By Mark Kleinman, City Editor
A consortium of City investors vying to buy 315 branches from Royal Bank of Scotland is in line to receive £55m in annual interest payments from the state-backed lender - even before they complete a deal.
Under the proposal W&G Investments, a vehicle set up by the former Tesco finance director Andy Higginson, would be paid a 5% "coupon" on a £1.1bn down-payment to acquire the branch network.
The payments would be made by RBS during the period between it agreeing to sell the branches to W&G and the completion of a deal, which analysts expect could take as long as two years.
If it takes longer, RBS could have to pay an even bigger sum to the consortium.
The details are disclosed in a document published on Friday by W&G, which will formally list on London's junior AIM stock market next week.
It marks the latest stage of RBS's protracted efforts to offload the business, codenamed Project Rainbow, under the orders of the European Commission in return for the banks's £45bn taxpayer bailout in 2008.
Santander pulled out of a deal to buy the RBS branchesRBS wants to revive the venerable banking brand-name Williams & Glyn to entice bidders and has granted W&G Investments a licence to use the name during the auction.
The admission documents include, however, dozens of risk factors that could inhibit a takeover of the branches by W&G, which is backed by leading investors such as Lansdowne Partners, Schroders, Talisman and Toscafund.
The potential barriers to a successful acquisition of Rainbow include the greater scrutiny of bank bosses by financial regulators and the drawn-out nature of a deal.

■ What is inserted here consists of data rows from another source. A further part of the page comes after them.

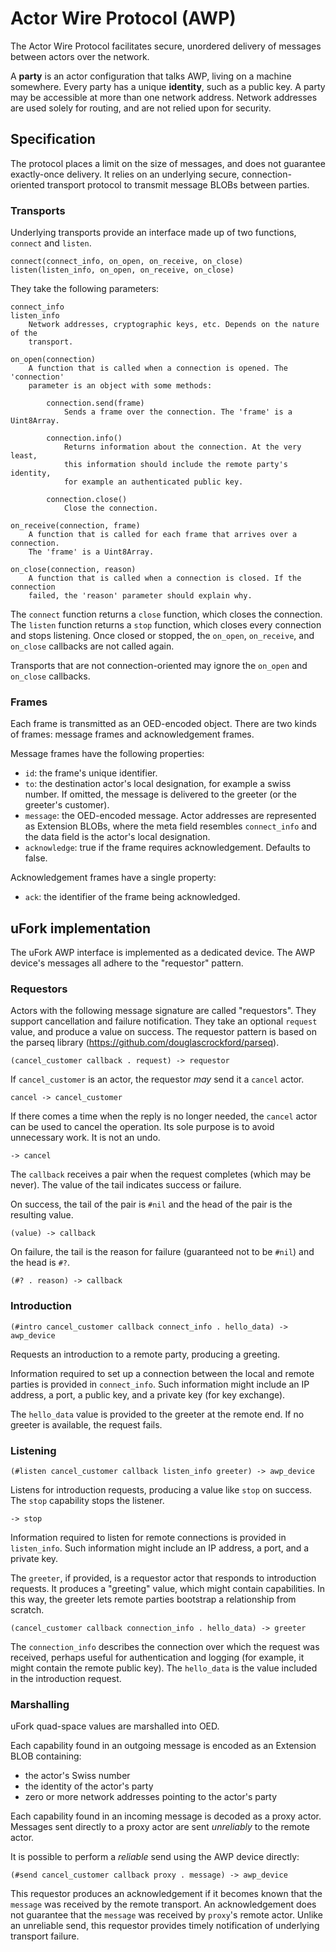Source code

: # Actor Wire Protocol (AWP)

The Actor Wire Protocol facilitates secure, unordered delivery of messages
between actors over the network.

A __party__ is an actor configuration that talks AWP, living on a machine
somewhere. Every party has a unique __identity__, such as a public key. A party
may be accessible at more than one network address. Network addresses are
used solely for routing, and are not relied upon for security.

## Specification

The protocol places a limit on the size of messages, and does not guarantee
exactly-once delivery. It relies on an underlying secure, connection-oriented
transport protocol to transmit message BLOBs between parties.

### Transports

Underlying transports provide an interface made up of two functions, `connect`
and `listen`.

    connect(connect_info, on_open, on_receive, on_close)
    listen(listen_info, on_open, on_receive, on_close)

They take the following parameters:

    connect_info
    listen_info
        Network addresses, cryptographic keys, etc. Depends on the nature of the
        transport.

    on_open(connection)
        A function that is called when a connection is opened. The 'connection'
        parameter is an object with some methods:

            connection.send(frame)
                Sends a frame over the connection. The 'frame' is a Uint8Array.

            connection.info()
                Returns information about the connection. At the very least,
                this information should include the remote party's identity,
                for example an authenticated public key.

            connection.close()
                Close the connection.

    on_receive(connection, frame)
        A function that is called for each frame that arrives over a connection.
        The 'frame' is a Uint8Array.

    on_close(connection, reason)
        A function that is called when a connection is closed. If the connection
        failed, the 'reason' parameter should explain why.

The `connect` function returns a `close` function, which closes the connection.
The `listen` function returns a `stop` function, which closes every connection
and stops listening. Once closed or stopped, the `on_open`, `on_receive`, and
`on_close` callbacks are not called again.

Transports that are not connection-oriented may ignore the `on_open` and
`on_close` callbacks.

### Frames

Each frame is transmitted as an OED-encoded object. There are two kinds of
frames: message frames and acknowledgement frames.

Message frames have the following properties:

- `id`: the frame's unique identifier.
- `to`: the destination actor's local designation, for example a swiss number.
  If omitted, the message is delivered to the greeter (or the greeter's
  customer).
- `message`: the OED-encoded message. Actor addresses are represented as
  Extension BLOBs, where the meta field resembles `connect_info` and the data
  field is the actor's local designation.
- `acknowledge`: true if the frame requires acknowledgement. Defaults to false.

Acknowledgement frames have a single property:

- `ack`: the identifier of the frame being acknowledged.

## uFork implementation

The uFork AWP interface is implemented as a dedicated device. The AWP device's
messages all adhere to the "requestor" pattern.

### Requestors

Actors with the following message signature are called "requestors". They
support cancellation and failure notification. They take an optional `request`
value, and produce a value on success. The requestor pattern is based on the
parseq library (https://github.com/douglascrockford/parseq).

    (cancel_customer callback . request) -> requestor

If `cancel_customer` is an actor, the requestor _may_ send it a `cancel` actor.

    cancel -> cancel_customer

If there comes a time when the reply is no longer needed, the `cancel` actor
can be used to cancel the operation. Its sole purpose is to avoid unnecessary
work. It is not an undo.

    -> cancel

The `callback` receives a pair when the request completes (which may be
never). The value of the tail indicates success or failure.

On success, the tail of the pair is `#nil` and the head of the pair is the
resulting value.

    (value) -> callback

On failure, the tail is the reason for failure (guaranteed not to be `#nil`) and
the head is `#?`.

    (#? . reason) -> callback

### Introduction

    (#intro cancel_customer callback connect_info . hello_data) -> awp_device

Requests an introduction to a remote party, producing a greeting.

Information required to set up a connection between the local and remote parties
is provided in `connect_info`. Such information might include an IP address, a
port, a public key, and a private key (for key exchange).

The `hello_data` value is provided to the greeter at the remote end. If no
greeter is available, the request fails.

### Listening

    (#listen cancel_customer callback listen_info greeter) -> awp_device

Listens for introduction requests, producing a value like `stop` on success.
The `stop` capability stops the listener.

    -> stop

Information required to listen for remote connections is provided in
`listen_info`. Such information might include an IP address, a port, and a
private key.

The `greeter`, if provided, is a requestor actor that responds to introduction
requests. It produces a "greeting" value, which might contain capabilities. In
this way, the greeter lets remote parties bootstrap a relationship from
scratch.

    (cancel_customer callback connection_info . hello_data) -> greeter

The `connection_info` describes the connection over which the request was
received, perhaps useful for authentication and logging (for example, it might
contain the remote public key). The `hello_data` is the value included in the
introduction request.

### Marshalling

uFork quad-space values are marshalled into OED.

Each capability found in an outgoing message is encoded as an Extension BLOB
containing:

- the actor's Swiss number
- the identity of the actor's party
- zero or more network addresses pointing to the actor's party

Each capability found in an incoming message is decoded as a proxy actor.
Messages sent directly to a proxy actor are sent _unreliably_ to the remote
actor.

It is possible to perform a _reliable_ send using the AWP device directly:

    (#send cancel_customer callback proxy . message) -> awp_device

This requestor produces an acknowledgement if it becomes known that the
`message` was received by the remote transport. An acknowledgement does not
guarantee that the `message` was received by `proxy`'s remote actor. Unlike an
unreliable send, this requestor provides timely notification of underlying
transport failure.
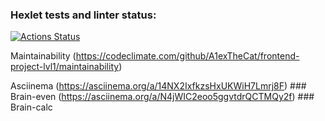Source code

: ### Hexlet tests and linter status:

[![Actions Status](https://github.com/A1exTheCat/frontend-project-lvl1/workflows/hexlet-check/badge.svg)](https://github.com/A1exTheCat/frontend-project-lvl1/actions)

Maintainability
(https://codeclimate.com/github/A1exTheCat/frontend-project-lvl1/maintainability)

Asciinema
(https://asciinema.org/a/14NX2IxfkzsHxUKWiH7Lmrj8F) ### Brain-even
(https://asciinema.org/a/N4jWIC2eoo5ggvtdrQCTMQy2f) ### Brain-calc
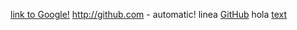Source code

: [link to Google!](http://google.com)
http://github.com - automatic!
linea
[GitHub](http://github.com)
hola 
[text](http://a.com)
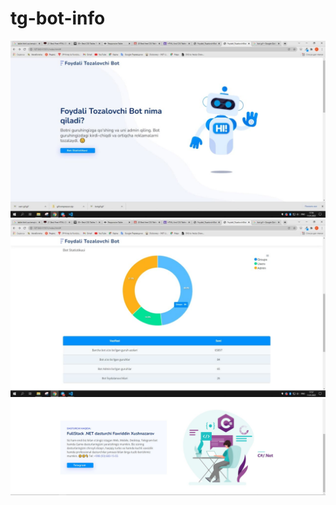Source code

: # tg-bot-info
![image1](https://github.com/XushnazarovFaxriddin/tg-bot-info/blob/master/image/page1-1.jpg)
![image2](https://github.com/XushnazarovFaxriddin/tg-bot-info/blob/master/image/page1-2.jpg)
![image3](https://github.com/XushnazarovFaxriddin/tg-bot-info/blob/master/image/page1-3.jpg)
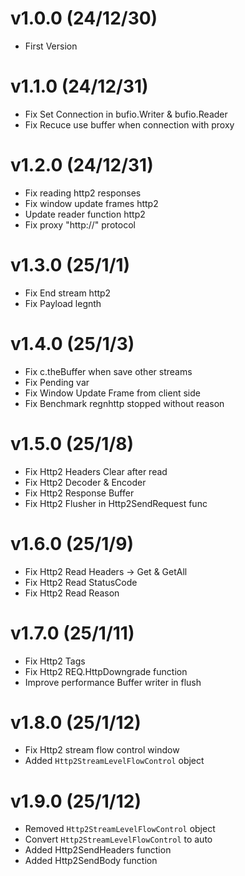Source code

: # v1.0.0 (24/12/30)
- First Version

# v1.1.0 (24/12/31)
- Fix Set Connection in bufio.Writer & bufio.Reader
- Fix Recuce use buffer when connection with proxy

# v1.2.0 (24/12/31)
- Fix reading http2 responses
- Fix window update frames http2
- Update reader function http2
- Fix proxy "http://" protocol

# v1.3.0 (25/1/1)
- Fix End stream http2
- Fix Payload legnth

# v1.4.0 (25/1/3)
- Fix c.theBuffer when save other streams
- Fix Pending var
- Fix Window Update Frame from client side
- Fix Benchmark regnhttp stopped without reason

# v1.5.0 (25/1/8)
- Fix Http2 Headers Clear after read
- Fix Http2 Decoder & Encoder
- Fix Http2 Response Buffer
- Fix Http2 Flusher in Http2SendRequest func

# v1.6.0 (25/1/9)
- Fix Http2 Read Headers -> Get & GetAll
- Fix Http2 Read StatusCode
- Fix Http2 Read Reason

# v1.7.0 (25/1/11)
- Fix Http2 Tags
- Fix Http2 REQ.HttpDowngrade function
- Improve performance Buffer writer in flush

# v1.8.0 (25/1/12)
- Fix Http2 stream flow control window
- Added `Http2StreamLevelFlowControl` object

# v1.9.0 (25/1/12)
- Removed `Http2StreamLevelFlowControl` object
- Convert `Http2StreamLevelFlowControl` to auto
- Added Http2SendHeaders function
- Added Http2SendBody function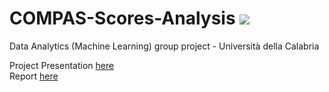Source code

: # COMPAS-Scores-Analysis <a href="https://hits.seeyoufarm.com"><img src="https://hits.seeyoufarm.com/api/count/incr/badge.svg?url=https%3A%2F%2Fgithub.com%2Fgiadagabriele%2FCOMPAS-Scores-Analysis&count_bg=%23FF7500&title_bg=%23B7B7B7&icon=&icon_color=%23E7E7E7&title=hits&edge_flat=false"/></a>
Data Analytics (Machine Learning) group project - Università della Calabria

Project Presentation <a href="https://github.com/giadagabriele/COMPAS-Scores-Analysis/blob/main/CompasScores_404NameNotFound_MLProject2122/Doc/404NameNotFound_ProjectPresentation.pdf">here</a> <br>
Report <a href="https://github.com/giadagabriele/COMPAS-Scores-Analysis/blob/main/CompasScores_404NameNotFound_MLProject2122/Doc/CompasScores_404NameNotFound_MLReport.pdf">here</a>
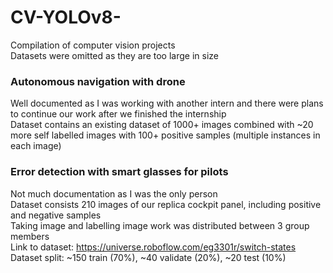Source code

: # CV-YOLOv8-
Compilation of computer vision projects  
Datasets were omitted as they are too large in size

### Autonomous navigation with drone
Well documented as I was working with another intern and there were plans to continue our work after we finished the internship  
Dataset contains an existing dataset of 1000+ images combined with ~20 more self labelled images with 100+ positive samples (multiple instances in each image)  


### Error detection with smart glasses for pilots
Not much documentation as I was the only person  
Dataset consists 210 images of our replica cockpit panel, including positive and negative samples  
Taking image and labelling image work was distributed between 3 group members  
Link to dataset: https://universe.roboflow.com/eg3301r/switch-states  
Dataset split: ~150 train (70%), ~40 validate (20%), ~20 test (10%)
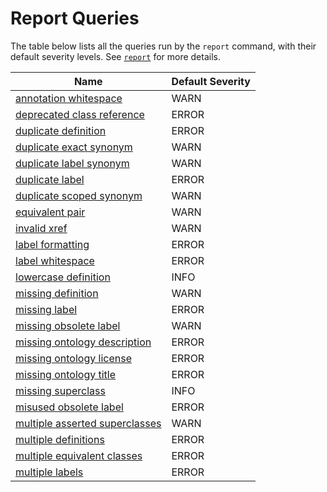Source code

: # Report Queries

The table below lists all the queries run by the `report` command,
with their default severity levels.
See [`report`](../report) for more details.

| Name  | Default Severity  
|-------|-------------------
| [annotation whitespace](annotation_whitespace)  | WARN
| [deprecated class reference](deprecated_class_reference)  | ERROR
| [duplicate definition](duplicate_definition)  | ERROR
| [duplicate exact synonym](duplicate_exact_synonym)  | WARN
| [duplicate label synonym](duplicate_label_synonym)  | WARN
| [duplicate label](duplicate_label)  | ERROR
| [duplicate scoped synonym](duplicate_scoped_synonym)  | WARN
| [equivalent pair](equivalent_pair)  | WARN
| [invalid xref](invalid_xref)  | WARN
| [label formatting](label_formatting)  | ERROR
| [label whitespace](label_whitespace)  | ERROR
| [lowercase definition](lowercase_definition)  | INFO
| [missing definition](missing_definition)  | WARN
| [missing label](missing_label)  | ERROR
| [missing obsolete label](missing_obsolete_label)  | WARN
| [missing ontology description](missing_ontology_description)  | ERROR
| [missing ontology license](missing_ontology_license)  | ERROR
| [missing ontology title](missing_ontology_title)  | ERROR
| [missing superclass](missing_superclass)  | INFO
| [misused obsolete label](misused_obsolete_label)  | ERROR
| [multiple asserted superclasses](multiple_asserted_superclasses)  | WARN
| [multiple definitions](multiple_definitions)  | ERROR
| [multiple equivalent classes](multiple_equivalent_classes)  | ERROR
| [multiple labels](multiple_labels)  | ERROR
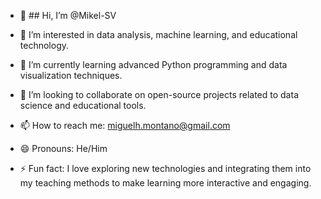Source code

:   - 👋 ## Hi, I’m @Mikel-SV

- 👀 I’m interested in data analysis, machine learning, and educational technology.
- 🌱 I’m currently learning advanced Python programming and data visualization techniques.
- 💞️ I’m looking to collaborate on open-source projects related to data science and educational tools.
- 📫 How to reach me: miguelh.montano@gmail.com
- 😄 Pronouns: He/Him
- ⚡ Fun fact: I love exploring new technologies and integrating them into my teaching methods to make learning more interactive and engaging.

<!---
Mikel-SV/Mikel-SV is a ✨ special ✨ repository because its `README.md` (this file) appears on your GitHub profile.
You can click the Preview link to take a look at your changes.
--->

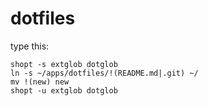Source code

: dotfiles
========

type this:

    shopt -s extglob dotglob
    ln -s ~/apps/dotfiles/!(README.md|.git) ~/
    mv !(new) new
    shopt -u extglob dotglob
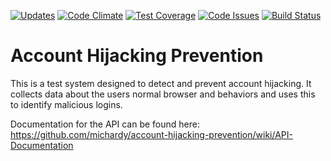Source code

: [![Updates](https://pyup.io/repos/github/michardy/account-hijacking-prevention/shield.svg)](https://pyup.io/repos/github/michardy/account-hijacking-prevention/) [![Code Climate](https://lima.codeclimate.com/github/michardy/account-hijacking-prevention/badges/gpa.svg)](https://lima.codeclimate.com/github/michardy/account-hijacking-prevention) [![Test Coverage](https://codeclimate.com/github/michardy/account-hijacking-prevention/badges/coverage.svg)](https://codeclimate.com/github/michardy/account-hijacking-prevention/coverage) [![Code Issues](https://www.quantifiedcode.com/api/v1/project/5e83d343e9614fc6ad1c3d786e811e97/badge.svg)](https://www.quantifiedcode.com/app/project/5e83d343e9614fc6ad1c3d786e811e97) [![Build Status](https://travis-ci.org/michardy/account-hijacking-prevention.svg?branch=master)](https://travis-ci.org/michardy/account-hijacking-prevention)
# Account Hijacking Prevention

This is a test system designed to detect and prevent account hijacking. 
It collects data about the users normal browser and behaviors and uses this to identify malicious logins. 

Documentation for the API can be found here:
https://github.com/michardy/account-hijacking-prevention/wiki/API-Documentation
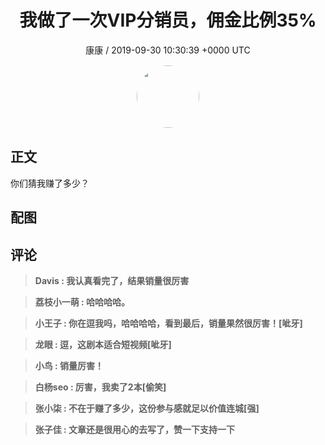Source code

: <h1 align="center">我做了一次VIP分销员，佣金比例35%</h1>
<p align="center">
    <a>康康 / 2019-09-30 10:30:39 &#43;0000 UTC</a>
</p>

<div align="center">
    <img src="https://images.zsxq.com/Fig3DNyCzoc8szKkJH_q_rq1aRqB?e=1590940799&amp;token=kIxbL07-8jAj8w1n4s9zv64FuZZNEATmlU_Vm6zD:z0GLeKE6qp-HH15iFYRTqOYjmDI=" width="100" height="100" style="border:1px solid;border-radius:50%; color:#ffffff"/>
</div>

## 正文

<div>
 你们猜我赚了多少？


</div>

## 配图
<div class="image" align="center">

</div>

## 评论

<div align="left">
<div>

<blockquote >
<span> <strong>Davis : 我认真看完了，结果销量很厉害 </strong></span>
</blockquote>

<blockquote >
<span> <strong>荔枝小一萌 : 哈哈哈哈。 </strong></span>
</blockquote>

<blockquote >
<span> <strong>小王子 : 你在逗我吗，哈哈哈哈，看到最后，销量果然很厉害！[呲牙] </strong></span>
</blockquote>

<blockquote >
<span> <strong>龙眼 : 逗，这剧本适合短视频[呲牙] </strong></span>
</blockquote>

<blockquote >
<span> <strong>小鸟 : 销量厉害！ </strong></span>
</blockquote>

<blockquote >
<span> <strong>白杨seo : 厉害，我卖了2本[偷笑] </strong></span>
</blockquote>

<blockquote >
<span> <strong>张小柒 : 不在于赚了多少，这份参与感就足以价值连城[强] </strong></span>
</blockquote>

<blockquote >
<span> <strong>张子佳 : 文章还是很用心的去写了，赞一下支持一下 </strong></span>
</blockquote>

</div>
</div>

W&G said: "During the period between the Signing Date and the Completion Date, which is anticipated by RBSG to be approximately two years, it is expected that the Company [W&G] will have rights to monitor the performance of the Rainbow Assets.
"However... the Company may not have the ability or right to intervene and the value of the Rainbow Assets may be materially adversely impacted."
It also pointed to the ongoing review of Britain's small business banking market by the Office of Fair Trading, which it said could jeopardise investors' willingness to back a deal.
And it said adverse customer reaction to a takeover could put at risk the bank's desired funding model.
It said: "The currently anticipated funding model for Rainbow is dependent on deposits, rather than wholesale funding.
"There is a risk that there may be adverse public reaction to the Company post acquisition of Rainbow which could lead to depositors withdrawing their money.
"Certain customers and depositors may seek to change banks if they perceive the Separation or the acquisition of Rainbow by the Company might put their money at risk.
"This could result in a funding gap that would need to be addressed by accessing funding in the wholesale markets (provided that such funding were to be available) which is likely to be a more expensive form of funding for the Company than deposit-based funding."
W&G also warns in the documents that the recommendations of the Vickers Commission on banking reform could scupper a deal because of moves to force banks to make themselves safer by ring-fencing retail activities from investment banking operations.
Although the RBS network falls within the permissible limit of £25bn of deposits to avoid having to be treated as a ring-fenced bank, the W&G directors point to uncertainty over the legislation as another risk.
It said: "The draft secondary legislation to the Financial Services (Banking Reform) Bill provides that the requirement to ring-fence will not apply to UK banks holding less than £25,000,000,000 in 'core deposits'. At this stage it is unclear what the finalised threshold will be and therefore whether Rainbow would be a ring-fenced bank."
An earlier deal to sell the network, which comprises all RBS-branded branches in England and NatWest branches in Scotland, fell through last year when Santander UK pulled out citing concerns about IT systems.
Santander had initially agreed to pay £1.65bn for the branches, which include £19bn of assets, 250,000 small business customers and approximately 5,000 staff.
The rival bidders remaining in the RBS auction include a private equity bid from Corsair Capital and Centerbridge that is backed by the Church of England's pension fund, and one led by Blackstone, the US private equity group.